_Data excerpts_
——
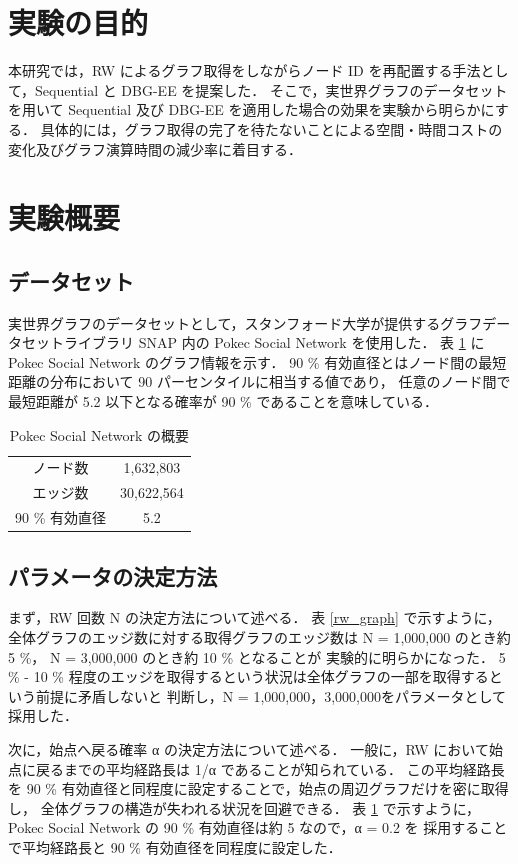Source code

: \section{実験の目的}
本研究では，RW によるグラフ取得をしながらノード ID を再配置する手法として，Sequential と DBG-EE を提案した．
そこで，実世界グラフのデータセットを用いて Sequential 及び DBG-EE を適用した場合の効果を実験から明らかにする．
具体的には，グラフ取得の完了を待たないことによる空間・時間コストの変化及びグラフ演算時間の減少率に着目する．
\section{実験概要}
\subsection{データセット}
実世界グラフのデータセットとして，スタンフォード大学が提供するグラフデータセットライブラリ SNAP \cite{snapnets} 内の 
Pokec Social Network \cite{takac2012data} を使用した．
表 \ref{dataset} に Pokec Social Network のグラフ情報を示す．
90 \% 有効直径とはノード間の最短距離の分布において 90 パーセンタイルに相当する値であり，
任意のノード間で最短距離が 5.2 以下となる確率が 90 \% であることを意味している．
\begin{table}[t]
  \begin{center}
    \caption{Pokec Social Network の概要}
    \begin{tabular}{cc} \toprule
      ノード数 & 1,632,803 \\
      エッジ数 & 30,622,564 \\
      90 \% 有効直径 & 5.2 \\ \bottomrule
    \end{tabular}
    \label{dataset}
  \end{center}
\end{table}

\subsection{パラメータの決定方法}
まず，RW 回数 N の決定方法について述べる．
表 \ref{rw_graph} で示すように，全体グラフのエッジ数に対する取得グラフのエッジ数は N = 1,000,000 のとき約 5 \%， N = 3,000,000 のとき約 10 \% となることが
実験的に明らかになった．
5 \% - 10 \% 程度のエッジを取得するという状況は全体グラフの一部を取得するという前提に矛盾しないと
判断し，N = 1,000,000，3,000,000をパラメータとして採用した．

次に，始点へ戻る確率 α の決定方法について述べる．
一般に，RW において始点に戻るまでの平均経路長は 1/α であることが知られている．
この平均経路長を 90 \% 有効直径と同程度に設定することで，始点の周辺グラフだけを密に取得し，
全体グラフの構造が失われる状況を回避できる．
表 \ref{dataset} で示すように，Pokec Social Network の 90 \% 有効直径は約 5 なので，α = 0.2 を
採用することで平均経路長と 90 \% 有効直径を同程度に設定した． 

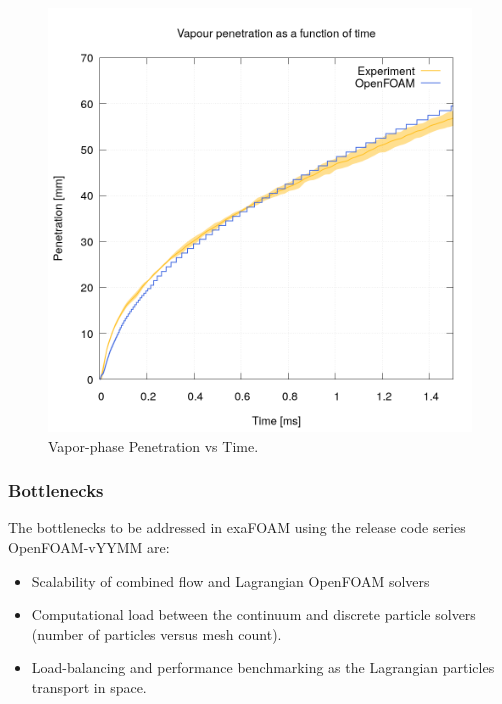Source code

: \begin{figure}[H]
    \centering
    \includegraphics[width=0.9\linewidth]{figs/MB18/vapour_penetration.png}
    \caption{Vapor-phase Penetration vs Time.}
    \label{fig:enter-label}
\end{figure}

\subsubsection*{Bottlenecks}
The bottlenecks to be addressed in exaFOAM using the release code series OpenFOAM-vYYMM are:
\begin{itemize}
    \item Scalability of combined flow and Lagrangian OpenFOAM solvers
    \item Computational load between the continuum and discrete particle solvers (number of particles versus mesh count).
    \item Load-balancing and performance benchmarking as the Lagrangian particles transport in space.
\end{itemize}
——
Only the number should be given: the count of lines in the entries that contain the string "の決定方法について述べる".

2